Rowing puts intermittent pressure on the tailbone and constant pressure on the ischial tuberosities or sitz bones. The tailbone is easily taken care of: Just cut away the portion of a seat pad that the tailbone touches. Skwoosh uses the packs of TekPad gel to ease the pressure on the sitz bones. The Master AGP Row Pad is 5/8″ thick and has two 4 1/4″ circular gel pads. If you squeeze the foam padding that surrounds the gel pads, it will push pack; squeeze the gel pads and it will yield. It feels a bit like squeezing a tube of toothpaste. While the gel provides some cushioning, it’s the way that it moves that makes the Row Pad effective.

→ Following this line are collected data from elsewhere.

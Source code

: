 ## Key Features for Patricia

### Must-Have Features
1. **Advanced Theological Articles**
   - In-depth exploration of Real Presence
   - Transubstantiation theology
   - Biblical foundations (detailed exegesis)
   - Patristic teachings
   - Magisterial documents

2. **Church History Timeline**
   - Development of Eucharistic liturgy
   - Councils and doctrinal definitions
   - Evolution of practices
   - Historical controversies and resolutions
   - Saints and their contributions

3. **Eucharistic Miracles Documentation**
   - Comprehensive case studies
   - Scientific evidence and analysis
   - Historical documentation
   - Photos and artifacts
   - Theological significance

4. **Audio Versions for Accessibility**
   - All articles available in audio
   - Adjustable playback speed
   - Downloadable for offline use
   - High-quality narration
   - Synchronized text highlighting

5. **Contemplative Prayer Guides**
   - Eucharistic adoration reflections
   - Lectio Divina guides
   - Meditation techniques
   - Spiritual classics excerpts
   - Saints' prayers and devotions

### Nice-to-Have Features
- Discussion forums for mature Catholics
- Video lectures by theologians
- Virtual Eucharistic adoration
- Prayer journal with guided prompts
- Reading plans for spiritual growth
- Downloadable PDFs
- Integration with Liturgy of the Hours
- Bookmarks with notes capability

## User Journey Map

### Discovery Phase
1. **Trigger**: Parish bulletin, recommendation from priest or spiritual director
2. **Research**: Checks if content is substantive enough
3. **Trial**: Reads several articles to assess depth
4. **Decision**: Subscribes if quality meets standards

Using my 14′ Whitehall as a test platform I’ve used the Row Pad on its own and along with a racing shell seat. Anything is better than sitting directly on the thwart. Without any paddling I feel the pressure of my sitz bones bearing against my gluteus maximus muscles and the skin over them. Just sitting on the thwart with my legs relaxed isn’t so bad, but rowing makes the pressure much more acute. At the catch I lean at my hips and, as I tilt my pelvis aft, my knees rise. The angle between my back and legs gets more acute, my glutes stretch and thin over my sitz bones and the pressure increases. Almost any padding helps, but foam tends to push back, so where the pressure is the highest, the foam exerts the most resistance. The gel moves away from the pressure points and, a bit like a waterbed, exerts the same amount of pressure wherever there’s contact. By itself, the Row Pad makes a big difference even though it is on 5/8″ thick. I can feel the gel moving back and forth as my sitzbones rock on it. It even pops, much like synovial fluid does when you crack your knuckles. The RowPad is meant to be used in conjunction with a racing shell seat and that’s a winning combination. I often use a racing shell seat when I’m rowing from a fixed thwart; its notch keeps the tailbone free of contact and its holes take some of the pressure off the sitz bones like a ring of moleskin does for a blister. But the rocking of the pelvis that occurs during the stroke kneads the glutes against the edges of the holes in the racing shell seat, particularly at the catch where the glutes are at their thinnest.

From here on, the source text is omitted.